The landscape of the Big Wind project has been shaken and where the pieces fall remains to be seen.

The state’s most ambitious renewable energy project, which aimed to bring wind energy from Lanai and Molokai to support 20 percent of Oahu’s electricity needs, may not be just about wind anymore. And half of the project may not be sited on Molokai.

The state recently disclosed that the project’s $3 million environmental assessment will now look at the potential of geothermal and solar sources throughout Maui County.

This follows a recent PUC ruling requiring Hawaiian Electric Co. to issue a new RFP for at least 200 megawatts of renewable energy, which could encompass a range of sources. Proposed projects can be sited on any island that can reach Oahu through an undersea cable, or Oahu itself.

The developments follow four years of project planning and approximately $7.4 million in studies on the inter-island wind project. The expanded scope of the project is expected to add additional costs and time to the EIS, and the new RFP could prolong any comprehensive project from moving forward.

“It’s obviously a setback in terms of time,” said Hawaiian Electric spokesman Peter Rosegg. “We have to see who comes across the threshold.”

The part of the project left intact is Castle & Cooke’s proposed 200 mw wind farm on Lanai, but it’s not a sure thing. Castle & Cooke still has to gain PUC approval for a power purchase agreement with Hawaiian Electric, along with a community benefits package. The developer must also complete an environmental review and obtain numerous permits. All of this in the midst of vocal opposition among groups on Lanai, and what some observers see as escalating divisions within the community. In recent months the local union on Lanai has taken a stronger position in favor of the wind farm.

“Definitely, people can feel the tension,” said Butch Gima, a board member of Lanaians for Sensible Growth, an established community organization that opposes the project.

Maui County has maintained that any support of the Lanai project is contingent on a much more robust community benefits package than what was initially proposed by Hawaiian Electric and Castle & Cooke.

Castle & Cooke’s proposed 200 mw wind farm is also likely to need a corresponding project in order for the cost of the energy to be competitive with oil. What this project could look like is no longer clear, but Hawaiian Electric could receive a motley of proposals, and interest in siting the projects on Maui appears strong.

“It will be very interesting to see who bids,” said Jeff Mikulina, executive director of Blue Planet Foundation, a nonprofit focused on clean energy. While he said that the wind resource on Molokai was phenomenal, there was also potential for geothermal and wind on Maui. And new technologies that have yet to surface could come into the picture.

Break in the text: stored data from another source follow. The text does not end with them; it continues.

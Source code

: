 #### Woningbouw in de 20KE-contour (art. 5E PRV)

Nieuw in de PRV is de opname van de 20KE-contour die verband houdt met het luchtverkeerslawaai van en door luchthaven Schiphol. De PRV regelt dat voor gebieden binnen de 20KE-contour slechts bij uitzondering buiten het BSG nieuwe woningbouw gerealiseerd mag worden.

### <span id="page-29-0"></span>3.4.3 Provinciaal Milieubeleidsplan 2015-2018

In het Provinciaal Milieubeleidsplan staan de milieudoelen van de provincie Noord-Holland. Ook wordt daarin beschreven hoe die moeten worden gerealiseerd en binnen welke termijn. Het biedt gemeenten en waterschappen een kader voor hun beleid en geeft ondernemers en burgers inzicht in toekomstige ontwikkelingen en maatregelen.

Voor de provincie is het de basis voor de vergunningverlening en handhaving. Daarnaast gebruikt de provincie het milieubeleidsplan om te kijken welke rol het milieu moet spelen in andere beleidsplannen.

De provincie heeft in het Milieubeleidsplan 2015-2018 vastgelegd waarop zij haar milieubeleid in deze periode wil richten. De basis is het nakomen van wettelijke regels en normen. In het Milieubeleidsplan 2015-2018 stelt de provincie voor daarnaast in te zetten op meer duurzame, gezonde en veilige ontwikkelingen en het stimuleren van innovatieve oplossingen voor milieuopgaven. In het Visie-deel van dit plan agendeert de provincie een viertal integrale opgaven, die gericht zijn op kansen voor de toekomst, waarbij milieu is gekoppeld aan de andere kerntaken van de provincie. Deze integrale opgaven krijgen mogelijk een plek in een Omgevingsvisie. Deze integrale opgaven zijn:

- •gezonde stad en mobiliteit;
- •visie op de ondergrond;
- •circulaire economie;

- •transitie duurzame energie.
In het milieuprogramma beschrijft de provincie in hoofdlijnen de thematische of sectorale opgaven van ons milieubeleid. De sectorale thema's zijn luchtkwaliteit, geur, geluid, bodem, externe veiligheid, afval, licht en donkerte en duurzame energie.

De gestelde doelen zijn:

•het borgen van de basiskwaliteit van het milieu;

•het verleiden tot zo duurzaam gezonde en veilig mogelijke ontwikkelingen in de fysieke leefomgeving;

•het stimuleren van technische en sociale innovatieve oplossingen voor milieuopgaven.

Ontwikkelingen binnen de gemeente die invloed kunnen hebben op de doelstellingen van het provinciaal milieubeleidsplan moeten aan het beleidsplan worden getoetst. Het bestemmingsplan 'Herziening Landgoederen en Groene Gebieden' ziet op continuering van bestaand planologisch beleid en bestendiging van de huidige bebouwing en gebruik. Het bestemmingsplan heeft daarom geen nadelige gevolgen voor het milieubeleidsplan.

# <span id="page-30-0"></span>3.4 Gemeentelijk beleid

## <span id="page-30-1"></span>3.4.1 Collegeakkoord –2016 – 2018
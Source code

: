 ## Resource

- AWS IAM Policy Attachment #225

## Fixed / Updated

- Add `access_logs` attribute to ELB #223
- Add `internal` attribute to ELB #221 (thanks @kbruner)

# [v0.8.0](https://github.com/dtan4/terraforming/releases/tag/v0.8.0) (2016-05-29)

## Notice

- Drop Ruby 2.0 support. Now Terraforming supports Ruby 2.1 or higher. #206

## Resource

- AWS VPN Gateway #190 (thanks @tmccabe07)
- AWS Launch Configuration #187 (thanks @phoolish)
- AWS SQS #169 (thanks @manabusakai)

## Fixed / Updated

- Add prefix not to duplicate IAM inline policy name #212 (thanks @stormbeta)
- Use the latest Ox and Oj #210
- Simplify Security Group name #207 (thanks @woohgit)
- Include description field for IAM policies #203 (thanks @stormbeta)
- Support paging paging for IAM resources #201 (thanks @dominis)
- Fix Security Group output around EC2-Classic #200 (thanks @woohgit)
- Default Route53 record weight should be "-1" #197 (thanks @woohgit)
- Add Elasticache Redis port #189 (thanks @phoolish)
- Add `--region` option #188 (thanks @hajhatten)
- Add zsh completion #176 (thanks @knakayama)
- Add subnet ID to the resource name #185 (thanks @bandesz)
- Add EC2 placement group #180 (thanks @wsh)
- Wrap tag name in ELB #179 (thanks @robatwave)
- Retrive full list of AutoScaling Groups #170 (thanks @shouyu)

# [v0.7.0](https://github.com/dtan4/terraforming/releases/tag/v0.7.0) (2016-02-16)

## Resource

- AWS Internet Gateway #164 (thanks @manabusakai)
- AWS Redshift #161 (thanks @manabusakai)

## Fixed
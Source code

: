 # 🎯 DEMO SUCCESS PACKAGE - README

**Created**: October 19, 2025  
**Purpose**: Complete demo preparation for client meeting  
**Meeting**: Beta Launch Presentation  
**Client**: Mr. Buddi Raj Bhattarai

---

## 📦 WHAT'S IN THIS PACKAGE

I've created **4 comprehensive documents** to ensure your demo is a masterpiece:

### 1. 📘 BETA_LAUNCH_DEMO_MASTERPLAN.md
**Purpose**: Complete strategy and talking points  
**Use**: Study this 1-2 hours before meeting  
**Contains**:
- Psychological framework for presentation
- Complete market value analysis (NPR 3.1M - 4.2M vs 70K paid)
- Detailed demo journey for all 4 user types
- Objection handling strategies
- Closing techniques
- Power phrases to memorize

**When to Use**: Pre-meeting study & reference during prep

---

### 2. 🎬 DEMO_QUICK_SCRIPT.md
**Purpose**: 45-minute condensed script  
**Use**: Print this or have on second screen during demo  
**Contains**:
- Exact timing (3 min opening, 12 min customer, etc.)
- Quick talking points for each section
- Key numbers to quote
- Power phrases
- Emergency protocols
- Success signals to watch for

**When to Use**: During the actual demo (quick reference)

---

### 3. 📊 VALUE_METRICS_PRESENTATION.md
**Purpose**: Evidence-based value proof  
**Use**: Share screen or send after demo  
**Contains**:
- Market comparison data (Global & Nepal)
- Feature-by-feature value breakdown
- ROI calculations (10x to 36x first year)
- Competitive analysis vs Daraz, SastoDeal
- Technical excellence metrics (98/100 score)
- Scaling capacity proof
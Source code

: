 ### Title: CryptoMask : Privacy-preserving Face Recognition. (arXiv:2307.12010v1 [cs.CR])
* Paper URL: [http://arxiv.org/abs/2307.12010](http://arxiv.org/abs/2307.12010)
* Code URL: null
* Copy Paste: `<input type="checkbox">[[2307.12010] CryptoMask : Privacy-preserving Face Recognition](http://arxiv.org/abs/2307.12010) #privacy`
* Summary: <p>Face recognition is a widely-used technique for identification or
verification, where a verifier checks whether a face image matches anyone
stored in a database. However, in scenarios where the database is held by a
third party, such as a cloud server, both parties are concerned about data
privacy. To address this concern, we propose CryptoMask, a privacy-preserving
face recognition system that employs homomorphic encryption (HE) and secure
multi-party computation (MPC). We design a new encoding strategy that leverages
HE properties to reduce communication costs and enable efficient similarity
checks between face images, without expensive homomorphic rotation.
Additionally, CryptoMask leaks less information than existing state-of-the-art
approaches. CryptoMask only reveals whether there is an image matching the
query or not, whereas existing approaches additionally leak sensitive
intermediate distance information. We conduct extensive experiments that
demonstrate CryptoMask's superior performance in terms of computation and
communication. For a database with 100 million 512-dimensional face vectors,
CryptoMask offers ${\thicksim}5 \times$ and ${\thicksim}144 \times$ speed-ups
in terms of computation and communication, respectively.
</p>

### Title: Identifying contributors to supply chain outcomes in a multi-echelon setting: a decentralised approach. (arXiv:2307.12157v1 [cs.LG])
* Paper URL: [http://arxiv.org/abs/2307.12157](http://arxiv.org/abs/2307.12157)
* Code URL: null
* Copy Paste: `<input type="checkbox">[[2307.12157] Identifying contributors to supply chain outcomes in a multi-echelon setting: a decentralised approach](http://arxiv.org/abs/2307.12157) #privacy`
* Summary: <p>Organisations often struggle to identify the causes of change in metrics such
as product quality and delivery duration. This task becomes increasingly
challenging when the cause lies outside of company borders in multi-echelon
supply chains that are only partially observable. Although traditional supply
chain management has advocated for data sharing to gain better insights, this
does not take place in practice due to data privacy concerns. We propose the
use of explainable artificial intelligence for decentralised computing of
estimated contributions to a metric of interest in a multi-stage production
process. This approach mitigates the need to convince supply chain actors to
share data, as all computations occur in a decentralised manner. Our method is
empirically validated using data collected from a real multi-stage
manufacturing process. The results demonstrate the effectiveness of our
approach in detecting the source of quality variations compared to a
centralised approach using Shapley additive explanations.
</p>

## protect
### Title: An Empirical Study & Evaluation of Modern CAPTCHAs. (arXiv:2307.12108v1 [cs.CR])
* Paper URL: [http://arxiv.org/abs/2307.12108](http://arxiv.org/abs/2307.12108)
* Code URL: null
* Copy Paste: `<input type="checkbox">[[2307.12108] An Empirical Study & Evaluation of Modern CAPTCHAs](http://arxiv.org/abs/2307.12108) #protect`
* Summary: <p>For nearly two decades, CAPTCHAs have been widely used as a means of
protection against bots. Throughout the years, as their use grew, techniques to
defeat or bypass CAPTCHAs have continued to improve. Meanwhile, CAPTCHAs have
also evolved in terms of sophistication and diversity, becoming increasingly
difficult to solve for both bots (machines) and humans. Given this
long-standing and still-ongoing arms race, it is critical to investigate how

Pattern Energy has teamed up with Biological Capital to build a wind farm on Molokai. It has an agreement with Molokai Ranch and has affirmed its commitment to the Molokai project.

But local resistance to the project on Molokai has been loud, and Maui is looking like an increasingly viable candidate for hosting some form of energy project.

First Wind, the original developer for the Molokai site, and the state’s most prolific wind developer, has been pushing for Maui to be included as a potential site. Up until recently, the developer appeared to be shut out of the project after representatives failed to negotiate a land deal with Molokai Ranch. Pattern Energy subsequently stepped in.

First Wind is currently expanding its wind farm on the leeward side of Maui, but it faces having the energy curtailed because the utility can’t accept all that it produces. This energy, as well as expanded projects, could be fed into the Oahu grid, via a cable.

“Interconnecting Maui to Oahu would allow existing and planned renewable projects on Maui to be more fully utilized,” said John LaMontaigne, a spokesman for First Wind, who added that in addition to its wind resources, Maui had strong potential for geothermal energy and biomass.

There’s also been renewed excitement about the potential for ocean thermal energy conversion, which exploits the temperature differential between cold deep seawater and warmer surface water to drive a turbine. But, according to Makai Ocean Engineering, which has been working on the development of the technology since the 1970s, it would be premature to bid on the RFP. The technology, which has never been commercialized, still requires further environmental tests, and is struggling with financing.

Darren Kimura, CEO of solar company Sopogy, said that his company was in active discussions with a number of potential partners, and was exploring a combined proposal of its concentrated solar thermal energy technology, with geothermal and biomass projects.

While the Big Wind project has struggled, Hawaiian Electric’s mandate to switch to 40 percent renewable energy by 2030 remains. In recent months this pressure has intensified as political disruptions in the Middle East have caused spikes in oil prices, and alarm within the state, which relies on oil for 90 percent of its energy needs.

“I just hope that things move along expeditiously,” said Rosegg. “I’m confident that everyone realizes the importance of this.”